This is probably a worst-case scenario. What about Ethernet cross-connects using the 6 port cards? Or zero-mile T1's using the 8 port serial cards?
I keep thinking that I live in a world where providers have MUCH faster trunking pipes than the pipes they sell to their average customers. If you can get away with a T1's worth of bandwidth, then the only reason you and your "peer" would be in the same room is to share access to longhaul, and failing that cause, the situation you describe would not occur and you would just run the T1 through the TelCo from your closest hub to theirs. Ethernet is a slightly different case but only slightly. An ethernet switch costs a lot less than a GIGAswitch, or for that matter, there are probably occasions (as occured at the Phoenix IXP) where unswitched 10Mb/s Ethernet is a fine way to start out -- which means you can grow to a switch and even to 100Mb/s if you plan it right, but you cannot easily grow to FDDI (which some customers think you should have to get them 4K PMTU to their semi-local destinations.)
And you are assuming a full mesh which isn't necessarily what people need.
I thought I'd covered this.
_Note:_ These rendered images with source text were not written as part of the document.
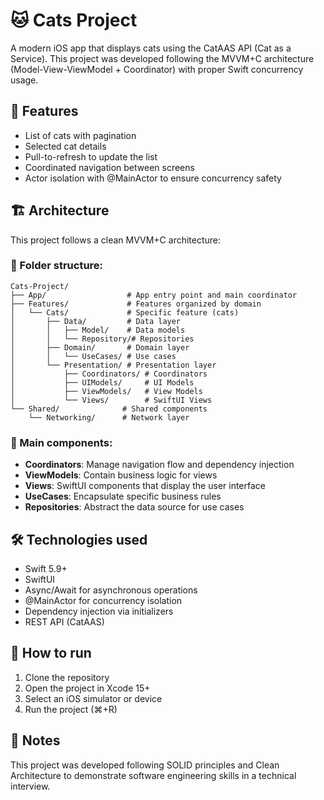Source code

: # 🐱 Cats Project

A modern iOS app that displays cats using the CatAAS API (Cat as a Service). This project was developed following the MVVM+C architecture (Model-View-ViewModel + Coordinator) with proper Swift concurrency usage.

## 📱 Features

- List of cats with pagination
- Selected cat details
- Pull-to-refresh to update the list
- Coordinated navigation between screens
- Actor isolation with @MainActor to ensure concurrency safety

## 🏗️ Architecture

This project follows a clean MVVM+C architecture:

### 📂 Folder structure:

```
Cats-Project/
├── App/                  # App entry point and main coordinator
├── Features/             # Features organized by domain
│   └── Cats/             # Specific feature (cats)
│       ├── Data/         # Data layer
│       │   ├── Model/    # Data models
│       │   └── Repository/# Repositories
│       ├── Domain/       # Domain layer
│       │   └── UseCases/ # Use cases
│       └── Presentation/ # Presentation layer
│           ├── Coordinators/ # Coordinators
│           ├── UIModels/     # UI Models
│           ├── ViewModels/   # View Models
│           └── Views/        # SwiftUI Views
└── Shared/              # Shared components
    └── Networking/      # Network layer
```

### 🧩 Main components:

- **Coordinators**: Manage navigation flow and dependency injection
- **ViewModels**: Contain business logic for views
- **Views**: SwiftUI components that display the user interface
- **UseCases**: Encapsulate specific business rules
- **Repositories**: Abstract the data source for use cases

## 🛠️ Technologies used

- Swift 5.9+
- SwiftUI
- Async/Await for asynchronous operations
- @MainActor for concurrency isolation
- Dependency injection via initializers
- REST API (CatAAS)

## 🚀 How to run

1. Clone the repository
2. Open the project in Xcode 15+
3. Select an iOS simulator or device
4. Run the project (⌘+R)

## 📝 Notes

This project was developed following SOLID principles and Clean Architecture to demonstrate software engineering skills in a technical interview.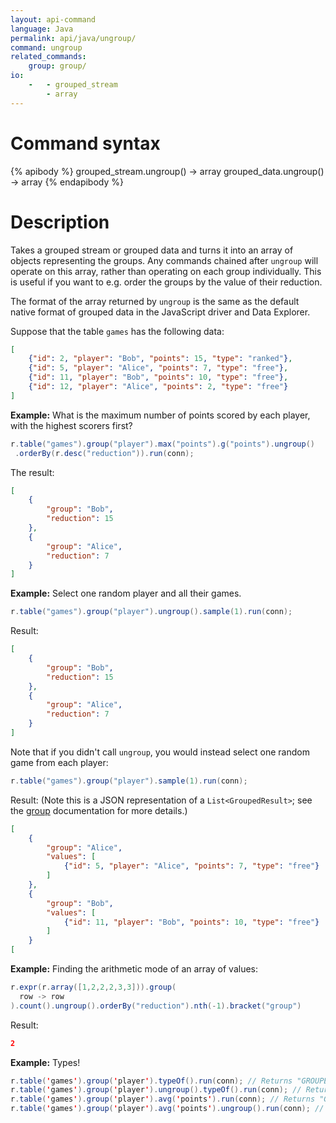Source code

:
 ```yaml
---
layout: api-command
language: Java
permalink: api/java/ungroup/
command: ungroup
related_commands:
    group: group/
io:
    -   - grouped_stream
        - array
---
```


# Command syntax #

{% apibody %}
grouped_stream.ungroup() &rarr; array
grouped_data.ungroup() &rarr; array
{% endapibody %}

# Description #

Takes a grouped stream or grouped data and turns it into an array of
objects representing the groups.  Any commands chained after `ungroup`
will operate on this array, rather than operating on each group
individually.  This is useful if you want to e.g. order the groups by
the value of their reduction.

The format of the array returned by `ungroup` is the same as the
default native format of grouped data in the JavaScript driver and
Data Explorer.

Suppose that the table `games` has the following data:

```json
[
    {"id": 2, "player": "Bob", "points": 15, "type": "ranked"},
    {"id": 5, "player": "Alice", "points": 7, "type": "free"},
    {"id": 11, "player": "Bob", "points": 10, "type": "free"},
    {"id": 12, "player": "Alice", "points": 2, "type": "free"}
]
```

__Example:__ What is the maximum number of points scored by each
player, with the highest scorers first?

```java
r.table("games").group("player").max("points").g("points").ungroup()
 .orderBy(r.desc("reduction")).run(conn);
```

<!-- stop -->

The result:

```json
[
    {
        "group": "Bob",
        "reduction": 15
    },
    {
        "group": "Alice",
        "reduction": 7
    }
]
```

__Example:__ Select one random player and all their games.

```java
r.table("games").group("player").ungroup().sample(1).run(conn);
```

Result:

```json
[
    {
        "group": "Bob",
        "reduction": 15
    },
    {
        "group": "Alice",
        "reduction": 7
    }
]
```

Note that if you didn't call `ungroup`, you would instead select one
random game from each player:

```java
r.table("games").group("player").sample(1).run(conn);
```

Result: (Note this is a JSON representation of a `List<GroupedResult>`; see the [group](/api/java/group) documentation for more details.)

```json
[
    {
        "group": "Alice",
        "values": [
            {"id": 5, "player": "Alice", "points": 7, "type": "free"}
        ]
    },
    {
        "group": "Bob",
        "values": [
            {"id": 11, "player": "Bob", "points": 10, "type": "free"}
        ]
    }
[
```

__Example:__ Finding the arithmetic mode of an array of values:

```java
r.expr(r.array([1,2,2,2,3,3])).group(
  row -> row
).count().ungroup().orderBy("reduction").nth(-1).bracket("group")
```

Result:

```json
2
```


__Example:__ Types!

```java
r.table('games').group('player').typeOf().run(conn); // Returns "GROUPED_STREAM"
r.table('games').group('player').ungroup().typeOf().run(conn); // Returns "ARRAY"
r.table('games').group('player').avg('points').run(conn); // Returns "GROUPED_DATA"
r.table('games').group('player').avg('points').ungroup().run(conn); // Returns "ARRAY"
```
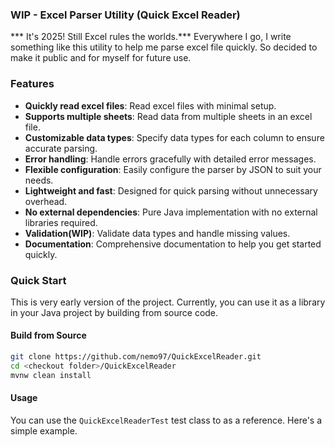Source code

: 
### WIP - Excel Parser Utility (Quick Excel Reader)
*** It's 2025! Still Excel rules the worlds.*** Everywhere I go, I write something like this
utility to help me parse excel file quickly. So decided to make it public and for myself for future use.

### Features
- **Quickly read excel files**: Read excel files with minimal setup.
- **Supports multiple sheets**: Read data from multiple sheets in an excel file.
- **Customizable data types**: Specify data types for each column to ensure accurate parsing.
- **Error handling**: Handle errors gracefully with detailed error messages.
- **Flexible configuration**: Easily configure the parser by JSON to suit your needs.
- **Lightweight and fast**: Designed for quick parsing without unnecessary overhead.
- **No external dependencies**: Pure Java implementation with no external libraries required.
- **Validation(WIP)**: Validate data types and handle missing values.
- **Documentation**: Comprehensive documentation to help you get started quickly.

### Quick Start

This is very early version of the project. Currently, you can use it as a library in your Java project
by building from source code.

#### Build from Source
   ```bash
   git clone https://github.com/nemo97/QuickExcelReader.git
   cd <checkout folder>/QuickExcelReader
   mvnw clean install
   ```
#### Usage

You can use the `QuickExcelReaderTest` test class to as a reference. Here's a simple example.

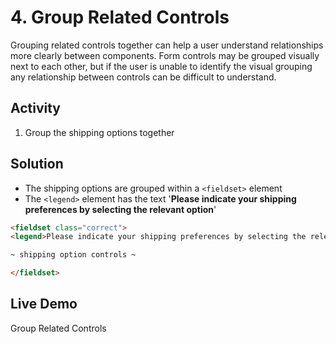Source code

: # 4. Group Related Controls
Grouping related controls together can help a user understand relationships more clearly between components. Form controls may be grouped visually next to each other, but if the user is unable to identify the visual grouping any relationship between controls can be difficult to understand.

## Activity
1. Group the shipping options together

## Solution
* The shipping options are grouped within a `<fieldset>` element
* The `<legend>` element has the text '**Please indicate your shipping preferences by selecting the relevant option**'
```html
<fieldset class="correct">
<legend>Please indicate your shipping preferences by selecting the relevant option</legend>

~ shipping option controls ~

</fieldset>
```

## Live Demo
Group Related Controls
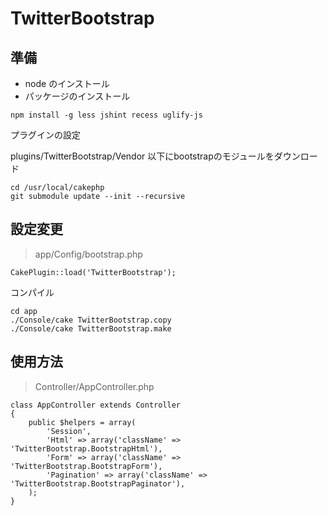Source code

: # TwitterBootstrap

## 準備

- node のインストール
- パッケージのインストール

```
npm install -g less jshint recess uglify-js
```

プラグインの設定

plugins/TwitterBootstrap/Vendor 以下にbootstrapのモジュールをダウンロード

```
cd /usr/local/cakephp
git submodule update --init --recursive
```

## 設定変更

> app/Config/bootstrap.php

```
CakePlugin::load('TwitterBootstrap');
```

コンパイル

```
cd app
./Console/cake TwitterBootstrap.copy
./Console/cake TwitterBootstrap.make
```

## 使用方法

> Controller/AppController.php

```
class AppController extends Controller
{
	public $helpers = array(
		'Session',
		'Html' => array('className' => 'TwitterBootstrap.BootstrapHtml'),
		'Form' => array('className' => 'TwitterBootstrap.BootstrapForm'),
		'Pagination' => array('className' => 'TwitterBootstrap.BootstrapPaginator'),
	);
}
```




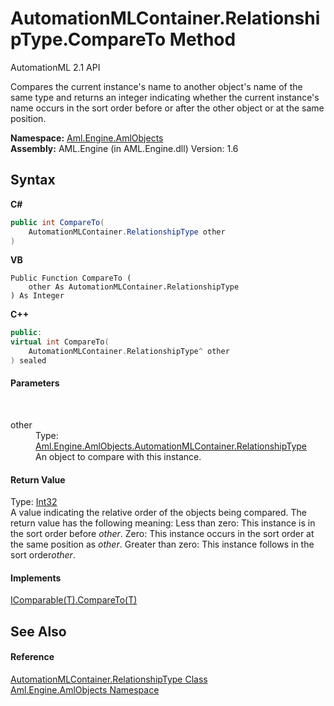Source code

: # AutomationMLContainer.RelationshipType.CompareTo Method 
AutomationML 2.1 API 

Compares the current instance's name to another object's name of the same type and returns an integer indicating whether the current instance's name occurs in the sort order before or after the other object or at the same position.

**Namespace:**&nbsp;<a href="N_Aml_Engine_AmlObjects">Aml.Engine.AmlObjects</a><br />**Assembly:**&nbsp;AML.Engine (in AML.Engine.dll) Version: 1.6

## Syntax

**C#**<br />
``` C#
public int CompareTo(
	AutomationMLContainer.RelationshipType other
)
```

**VB**<br />
``` VB
Public Function CompareTo ( 
	other As AutomationMLContainer.RelationshipType
) As Integer
```

**C++**<br />
``` C++
public:
virtual int CompareTo(
	AutomationMLContainer.RelationshipType^ other
) sealed
```


#### Parameters
&nbsp;<dl><dt>other</dt><dd>Type: <a href="T_Aml_Engine_AmlObjects_AutomationMLContainer_RelationshipType">Aml.Engine.AmlObjects.AutomationMLContainer.RelationshipType</a><br />An object to compare with this instance.</dd></dl>

#### Return Value
Type: <a href="https://docs.microsoft.com/dotnet/api/system.int32" target="_parent" rel="noopener noreferrer">Int32</a><br />A value indicating the relative order of the objects being compared. The return value has the following meaning: Less than zero: This instance is in the sort order before *other*. Zero: This instance occurs in the sort order at the same position as *other*. Greater than zero: This instance follows in the sort order*other*.

#### Implements
<a href="https://docs.microsoft.com/dotnet/api/system.icomparable-1.compareto#System_IComparable_1_CompareTo__0_" target="_parent" rel="noopener noreferrer">IComparable(T).CompareTo(T)</a><br />

## See Also


#### Reference
<a href="T_Aml_Engine_AmlObjects_AutomationMLContainer_RelationshipType">AutomationMLContainer.RelationshipType Class</a><br /><a href="N_Aml_Engine_AmlObjects">Aml.Engine.AmlObjects Namespace</a><br />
I'm assuming full mesh because if you are paying to colocate equipment and tie your colo back to the rest of your net in some way, you will pretty naturally want to get as much bang for your buck as can be had. Each person you don't peer with represents additional load on the people you do peer with, or on your upstream transit if you're buying any, and on the upstream transit link of your unchosen-peer if he's got transit. Once you're in the same room, the cost of not peering is a LOT higher than the cost of peering, unless and only unless you already have a private interconnect to the unchosen peer.
I don't think you can generalize about what a provider wants from an Exchange Point especially not in a world in which exchange points are breeding like rabbits.
I agree that we're going to see a lot of IXP's of all sizes and shapes soon.